→ Your task
All entries must be repeated exactly. No picture should appear in the result.

··· Material provided ···

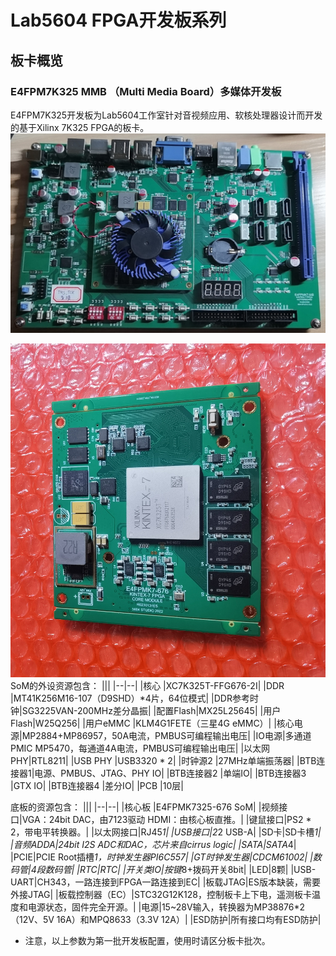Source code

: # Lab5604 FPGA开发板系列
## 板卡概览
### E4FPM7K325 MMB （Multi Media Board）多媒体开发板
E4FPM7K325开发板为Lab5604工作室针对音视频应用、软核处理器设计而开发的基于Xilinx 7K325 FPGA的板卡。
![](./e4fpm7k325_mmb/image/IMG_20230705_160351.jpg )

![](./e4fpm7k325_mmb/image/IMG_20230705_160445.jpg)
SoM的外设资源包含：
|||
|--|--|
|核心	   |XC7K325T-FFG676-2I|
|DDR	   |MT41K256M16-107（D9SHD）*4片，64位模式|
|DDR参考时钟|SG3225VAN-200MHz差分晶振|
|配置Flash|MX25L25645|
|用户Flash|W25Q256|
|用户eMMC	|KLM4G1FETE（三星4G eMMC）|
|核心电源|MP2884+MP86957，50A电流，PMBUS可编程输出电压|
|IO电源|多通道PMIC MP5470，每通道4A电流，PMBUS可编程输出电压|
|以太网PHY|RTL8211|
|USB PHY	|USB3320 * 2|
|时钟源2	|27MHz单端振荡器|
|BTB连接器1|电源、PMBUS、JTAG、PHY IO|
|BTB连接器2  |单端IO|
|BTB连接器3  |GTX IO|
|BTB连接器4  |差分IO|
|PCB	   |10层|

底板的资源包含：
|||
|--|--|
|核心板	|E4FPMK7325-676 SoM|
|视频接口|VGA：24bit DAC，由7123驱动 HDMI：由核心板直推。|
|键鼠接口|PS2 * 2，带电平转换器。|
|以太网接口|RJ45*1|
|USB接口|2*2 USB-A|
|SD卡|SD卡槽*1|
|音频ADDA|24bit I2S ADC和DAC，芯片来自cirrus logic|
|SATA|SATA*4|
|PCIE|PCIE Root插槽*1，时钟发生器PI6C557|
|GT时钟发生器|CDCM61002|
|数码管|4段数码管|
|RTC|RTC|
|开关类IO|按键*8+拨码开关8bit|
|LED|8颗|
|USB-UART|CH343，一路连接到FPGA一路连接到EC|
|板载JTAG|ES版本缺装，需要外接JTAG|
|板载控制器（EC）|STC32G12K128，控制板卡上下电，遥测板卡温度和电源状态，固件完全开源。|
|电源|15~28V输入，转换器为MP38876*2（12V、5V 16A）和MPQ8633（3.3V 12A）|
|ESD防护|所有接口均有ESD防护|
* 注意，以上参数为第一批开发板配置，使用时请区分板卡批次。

···

→ Solution to this exercise
Source code

: # Lab5604 FPGA开发板系列
## 板卡概览
### E4FPM7K325 MMB （Multi Media Board）多媒体开发板
E4FPM7K325开发板为Lab5604工作室针对音视频应用、软核处理器设计而开发的基于Xilinx 7K325 FPGA的板卡。
![](./e4fpm7k325_mmb/image/IMG_20230705_160351.jpg )

![](./e4fpm7k325_mmb/image/IMG_20230705_160445.jpg)
SoM的外设资源包含：
|||
|--|--|
|核心	   |XC7K325T-FFG676-2I|
|DDR	   |MT41K256M16-107（D9SHD）*4片，64位模式|
|DDR参考时钟|SG3225VAN-200MHz差分晶振|
|配置Flash|MX25L25645|
|用户Flash|W25Q256|
|用户eMMC	|KLM4G1FETE（三星4G eMMC）|
|核心电源|MP2884+MP86957，50A电流，PMBUS可编程输出电压|
|IO电源|多通道PMIC MP5470，每通道4A电流，PMBUS可编程输出电压|
|以太网PHY|RTL8211|
|USB PHY	|USB3320 * 2|
|时钟源2	|27MHz单端振荡器|
|BTB连接器1|电源、PMBUS、JTAG、PHY IO|
|BTB连接器2  |单端IO|
|BTB连接器3  |GTX IO|
|BTB连接器4  |差分IO|
|PCB	   |10层|

底板的资源包含：
|||
|--|--|
|核心板	|E4FPMK7325-676 SoM|
|视频接口|VGA：24bit DAC，由7123驱动 HDMI：由核心板直推。|
|键鼠接口|PS2 * 2，带电平转换器。|
|以太网接口|RJ45*1|
|USB接口|2*2 USB-A|
|SD卡|SD卡槽*1|
|音频ADDA|24bit I2S ADC和DAC，芯片来自cirrus logic|
|SATA|SATA*4|
|PCIE|PCIE Root插槽*1，时钟发生器PI6C557|
|GT时钟发生器|CDCM61002|
|数码管|4段数码管|
|RTC|RTC|
|开关类IO|按键*8+拨码开关8bit|
|LED|8颗|
|USB-UART|CH343，一路连接到FPGA一路连接到EC|
|板载JTAG|ES版本缺装，需要外接JTAG|
|板载控制器（EC）|STC32G12K128，控制板卡上下电，遥测板卡温度和电源状态，固件完全开源。|
|电源|15~28V输入，转换器为MP38876*2（12V、5V 16A）和MPQ8633（3.3V 12A）|
|ESD防护|所有接口均有ESD防护|
* 注意，以上参数为第一批开发板配置，使用时请区分板卡批次。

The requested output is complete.